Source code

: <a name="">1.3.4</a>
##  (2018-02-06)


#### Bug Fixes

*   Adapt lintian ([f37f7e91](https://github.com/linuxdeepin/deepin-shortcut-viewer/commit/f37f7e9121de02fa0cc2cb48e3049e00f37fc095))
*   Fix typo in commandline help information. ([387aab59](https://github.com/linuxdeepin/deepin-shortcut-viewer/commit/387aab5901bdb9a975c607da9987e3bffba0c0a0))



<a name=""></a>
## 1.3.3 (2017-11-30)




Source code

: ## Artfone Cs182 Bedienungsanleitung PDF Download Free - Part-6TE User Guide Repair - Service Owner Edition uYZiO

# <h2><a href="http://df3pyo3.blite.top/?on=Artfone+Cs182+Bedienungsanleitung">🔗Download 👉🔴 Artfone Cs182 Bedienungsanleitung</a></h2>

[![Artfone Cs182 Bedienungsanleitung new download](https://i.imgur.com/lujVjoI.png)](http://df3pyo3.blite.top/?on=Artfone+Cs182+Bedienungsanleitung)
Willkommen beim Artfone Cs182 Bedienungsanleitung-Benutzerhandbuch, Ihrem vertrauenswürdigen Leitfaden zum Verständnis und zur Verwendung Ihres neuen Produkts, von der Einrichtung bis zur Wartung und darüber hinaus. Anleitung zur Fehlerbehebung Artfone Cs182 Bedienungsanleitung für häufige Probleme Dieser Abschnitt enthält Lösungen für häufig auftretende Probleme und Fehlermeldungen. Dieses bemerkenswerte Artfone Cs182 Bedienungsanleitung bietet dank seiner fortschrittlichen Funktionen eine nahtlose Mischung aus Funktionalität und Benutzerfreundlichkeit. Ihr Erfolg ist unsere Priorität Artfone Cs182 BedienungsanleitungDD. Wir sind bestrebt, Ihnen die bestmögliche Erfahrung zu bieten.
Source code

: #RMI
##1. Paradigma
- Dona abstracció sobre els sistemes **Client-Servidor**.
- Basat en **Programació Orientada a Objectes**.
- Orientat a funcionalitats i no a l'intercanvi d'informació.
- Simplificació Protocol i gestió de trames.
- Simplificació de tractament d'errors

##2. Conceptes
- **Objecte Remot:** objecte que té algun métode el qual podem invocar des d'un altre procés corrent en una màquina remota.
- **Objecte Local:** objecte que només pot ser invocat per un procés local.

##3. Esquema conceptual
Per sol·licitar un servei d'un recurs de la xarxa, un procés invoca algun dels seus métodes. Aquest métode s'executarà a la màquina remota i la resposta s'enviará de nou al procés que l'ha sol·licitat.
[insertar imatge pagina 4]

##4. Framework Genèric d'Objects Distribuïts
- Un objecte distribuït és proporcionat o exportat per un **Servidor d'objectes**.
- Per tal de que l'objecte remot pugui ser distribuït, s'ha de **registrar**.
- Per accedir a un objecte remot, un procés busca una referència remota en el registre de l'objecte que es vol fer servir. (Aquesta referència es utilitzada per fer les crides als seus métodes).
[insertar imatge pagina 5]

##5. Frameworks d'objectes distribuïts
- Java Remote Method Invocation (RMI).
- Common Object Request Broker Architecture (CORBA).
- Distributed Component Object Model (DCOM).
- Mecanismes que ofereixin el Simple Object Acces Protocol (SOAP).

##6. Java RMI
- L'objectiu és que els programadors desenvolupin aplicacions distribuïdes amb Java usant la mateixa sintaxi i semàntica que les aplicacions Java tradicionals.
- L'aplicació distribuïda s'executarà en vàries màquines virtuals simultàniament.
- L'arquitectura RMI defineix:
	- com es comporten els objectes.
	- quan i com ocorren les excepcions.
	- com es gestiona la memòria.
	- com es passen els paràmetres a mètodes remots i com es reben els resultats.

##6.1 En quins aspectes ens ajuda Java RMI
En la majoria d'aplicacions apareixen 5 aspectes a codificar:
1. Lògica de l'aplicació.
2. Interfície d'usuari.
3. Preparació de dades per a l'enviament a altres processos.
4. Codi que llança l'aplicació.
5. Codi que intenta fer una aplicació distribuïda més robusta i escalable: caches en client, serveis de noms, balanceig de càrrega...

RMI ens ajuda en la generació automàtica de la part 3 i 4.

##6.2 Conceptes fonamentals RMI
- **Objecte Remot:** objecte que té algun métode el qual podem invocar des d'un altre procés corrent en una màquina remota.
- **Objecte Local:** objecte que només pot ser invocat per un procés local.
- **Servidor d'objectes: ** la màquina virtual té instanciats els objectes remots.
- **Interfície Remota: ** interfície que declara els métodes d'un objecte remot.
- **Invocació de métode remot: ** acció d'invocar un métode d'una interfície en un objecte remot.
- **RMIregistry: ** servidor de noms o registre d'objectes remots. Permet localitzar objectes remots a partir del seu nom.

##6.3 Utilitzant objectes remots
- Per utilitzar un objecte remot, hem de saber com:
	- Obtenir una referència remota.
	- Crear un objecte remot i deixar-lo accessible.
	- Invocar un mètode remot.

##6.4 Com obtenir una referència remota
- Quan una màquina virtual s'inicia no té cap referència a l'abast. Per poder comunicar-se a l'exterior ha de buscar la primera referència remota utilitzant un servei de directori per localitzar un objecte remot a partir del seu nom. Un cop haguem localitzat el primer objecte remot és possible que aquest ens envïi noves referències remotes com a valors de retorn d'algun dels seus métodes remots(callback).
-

───

_TASK DIRECTIONS:_
Using the records above, restate word for word the lines from the one with "- Common Object" through the one with "##6.4 Com obtenir una referència remota", both included.

_ANSWER TO THIS TASK:_
- Common Object Request Broker Architecture (CORBA).
- Distributed Component Object Model (DCOM).
- Mecanismes que ofereixin el Simple Object Acces Protocol (SOAP).

##6. Java RMI
- L'objectiu és que els programadors desenvolupin aplicacions distribuïdes amb Java usant la mateixa sintaxi i semàntica que les aplicacions Java tradicionals.
- L'aplicació distribuïda s'executarà en vàries màquines virtuals simultàniament.
- L'arquitectura RMI defineix:
	- com es comporten els objectes.
	- quan i com ocorren les excepcions.
	- com es gestiona la memòria.
	- com es passen els paràmetres a mètodes remots i com es reben els resultats.

##6.1 En quins aspectes ens ajuda Java RMI
En la majoria d'aplicacions apareixen 5 aspectes a codificar:
1. Lògica de l'aplicació.
2. Interfície d'usuari.
3. Preparació de dades per a l'enviament a altres processos.
4. Codi que llança l'aplicació.
5. Codi que intenta fer una aplicació distribuïda més robusta i escalable: caches en client, serveis de noms, balanceig de càrrega...

RMI ens ajuda en la generació automàtica de la part 3 i 4.

##6.2 Conceptes fonamentals RMI
- **Objecte Remot:** objecte que té algun métode el qual podem invocar des d'un altre procés corrent en una màquina remota.
- **Objecte Local:** objecte que només pot ser invocat per un procés local.
- **Servidor d'objectes: ** la màquina virtual té instanciats els objectes remots.
- **Interfície Remota: ** interfície que declara els métodes d'un objecte remot.
- **Invocació de métode remot: ** acció d'invocar un métode d'una interfície en un objecte remot.
- **RMIregistry: ** servidor de noms o registre d'objectes remots. Permet localitzar objectes remots a partir del seu nom.

##6.3 Utilitzant objectes remots
- Per utilitzar un objecte remot, hem de saber com:
	- Obtenir una referència remota.
	- Crear un objecte remot i deixar-lo accessible.
	- Invocar un mètode remot.

##6.4 Com obtenir una referència remota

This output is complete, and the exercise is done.